Inspired by the behaviour of gravitation fields, that naturally embed the idea of attraction, we model the visual attention scanpath as the motion of a unitary mass subject to the gravitational attraction of a distribution of masses \(\mu \), associated to the visual features, \(\mu : {\mathbb {D}} \rightarrow {\mathbb {R}} \ .\) In particular, we define \(\mu (x,t) = \sum _{i}\mu _i(x,t)\), being \(\mu _i\) the mass associated to feature \(f_i\), that is

$$\begin{aligned} \mu _i(x,t)= \alpha _i \Vert f_i(x,t) \Vert \ , \end{aligned}$$

where the norm \(\Vert \cdot \Vert \) measures the strength of the activation of \(f_i\), and \(\alpha _i > 0\) is a customizable scaling factor. Notice that the \(\alpha 's\) values can properly be chosen to express the interest in a specific visual feature, thus providing task-driven trajectories. We consider the gravitation field E, in which the attraction toward the distributional mass \(\mu \) is inversely proportional to the squared distance from the focus of attention a(t), given by

$$\begin{aligned} E(a(t),{t}) = - \frac{1}{2\pi } \int _{\mathbb {R}} dx \frac{a(t)-x}{\Vert a(t)-x\Vert ^2} \mu (x,t) := - (e * \mu )(a(t),t) , \end{aligned}$$
(1)

where \(*\) is the convolution operator and \(e(z) = (2\pi )^{-1}(z) \Vert z \Vert ^{-2}\). Once we are given the gravitational field, we can compute the Newtonian differential equation, that are

$$\begin{aligned} {\ddot{a}}(t) + \lambda {\dot{a}}(t) + (e *\mu )(a(t),{t}) = 0, \end{aligned}$$
(2)

where dumping term \(\lambda {\dot{a}}(t)\), with \(\lambda > 0\), prevents from oscillations typical of gravitational systems and it helps to produce precise ballistic movements toward the salient target. Integrating Eq. (2) allows us to compute the visual attention trajectory at each time instant (We converted the equation to a first-order system of differential equations, as commonly done, introducing auxiliary variables. Then we used the odeint function of the Python SciPy library, in the setting in which it automatically determines where the problem is stiff and it chooses the appropriate integration method).

The choice of the visual features that induce the corresponding masses is determinant in modeling the behaviour of the attention system. A key property of the proposed model is that there are no restrictions on the categories of features one could exploit. While basic low-level features are considered in this work, other features associated to semantic categories (faces, objects, actions, etc.) could be introduced that might be relevant in specific visual exploration tasks. In particular, the features we consider in this paper are described as follows.
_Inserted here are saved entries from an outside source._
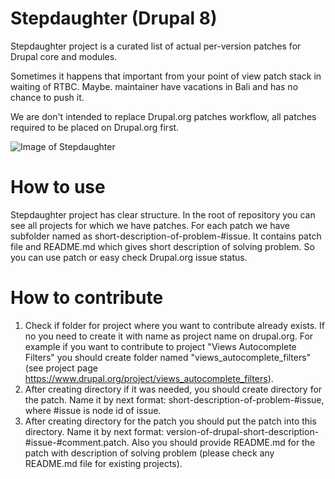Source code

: # Stepdaughter (Drupal 8)
Stepdaughter project is a curated list of actual per-version patches for Drupal core and modules.

Sometimes it happens that important from your point of view patch stack in waiting of RTBC. 
Maybe. maintainer have vacations in Bali and has no chance to push it.

We are don't intended to replace Drupal.org patches workflow, all patches required to be placed on Drupal.org first.
 
![Image of Stepdaughter](http://i.imgur.com/HvV4qxl.jpg)
 

# How to use
Stepdaughter project has clear structure. In the root of repository you can see all projects for which we have patches.
For each patch we have subfolder named as short-description-of-problem-#issue. It contains patch file and README.md which
gives short description of solving problem. So you can use patch or easy check Drupal.org issue status.

# How to contribute
1. Check if folder for project where you want to contribute already exists. If no you need to create it
with name as project name on drupal.org. For example if you want to contribute to project "Views Autocomplete Filters"
you should create folder named "views_autocomplete_filters" (see project page https://www.drupal.org/project/views_autocomplete_filters).
2. After creating directory if it was needed, you should create directory for the patch. Name it by next format:
short-description-of-problem-#issue, where #issue is node id of issue.
3. After creating directory for the patch you should put the patch into this directory. Name it by next format:
version-of-drupal-short-description-#issue-#comment.patch. Also you should provide README.md for the patch with
description of solving problem (please check any README.md file for existing projects).
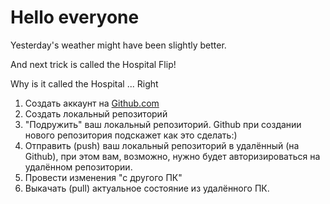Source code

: # Hello everyone

Yesterday's weather might have been slightly better.

And next trick is called the Hospital Flip!

Why is it called the Hospital   ...   Right

1. Создать аккаунт на [Github.com](https://github.com)
2. Создать локальный репозиторий
3. "Подружить" ваш локальный репозиторий. Github при создании нового репозитория подскажет как это сделать:)
4. Отправить (push) ваш локальный репозиторий в удалённый (на Github), при этом вам, возможно, нужно будет авторизироваться на удалённом репозитории.
5. Провести изменения "с другого ПК"
6. Выкачать (pull) актуальное состояние из удалённого ПК. 
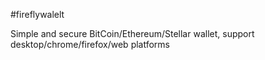 #fireflywalelt

Simple and secure BitCoin/Ethereum/Stellar wallet, support desktop/chrome/firefox/web platforms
  • Let \(i:{\mathbb {D}} \rightarrow {\mathbb {R}}\) be the intensity of the frame, that yields the feature associated to spatial gradient of the brightness, \({f_1} = \nabla _x i \). This features carries information about edges and, generally speaking, it reveals the presence of details in the input data.

  • Let \(c_j:{\mathbb {D}} \rightarrow {\mathbb {R}}\) be the color channels of the frame, with \(j \in \{1, 2, 3\}\) that yields the feature associated to spatial gradient of the color, \(f_{1+j} = \nabla _x c_j \). This features carries information about edges on the color channels and, similarly to the case of \(f_1\), it reveals the presence of details in the input data.

  • Let \(o_k: {\mathbb {D}} \rightarrow {\mathbb {R}}\) be the orientations, that reveal the presence of edges oriented at 0°, 45°, 90° and 135°, with \(k \in \{1, 2, 3, 4\}\) . The feature \({f_{4+k}} = \nabla _x o_k \) characterizes areas oriented in a certain direction.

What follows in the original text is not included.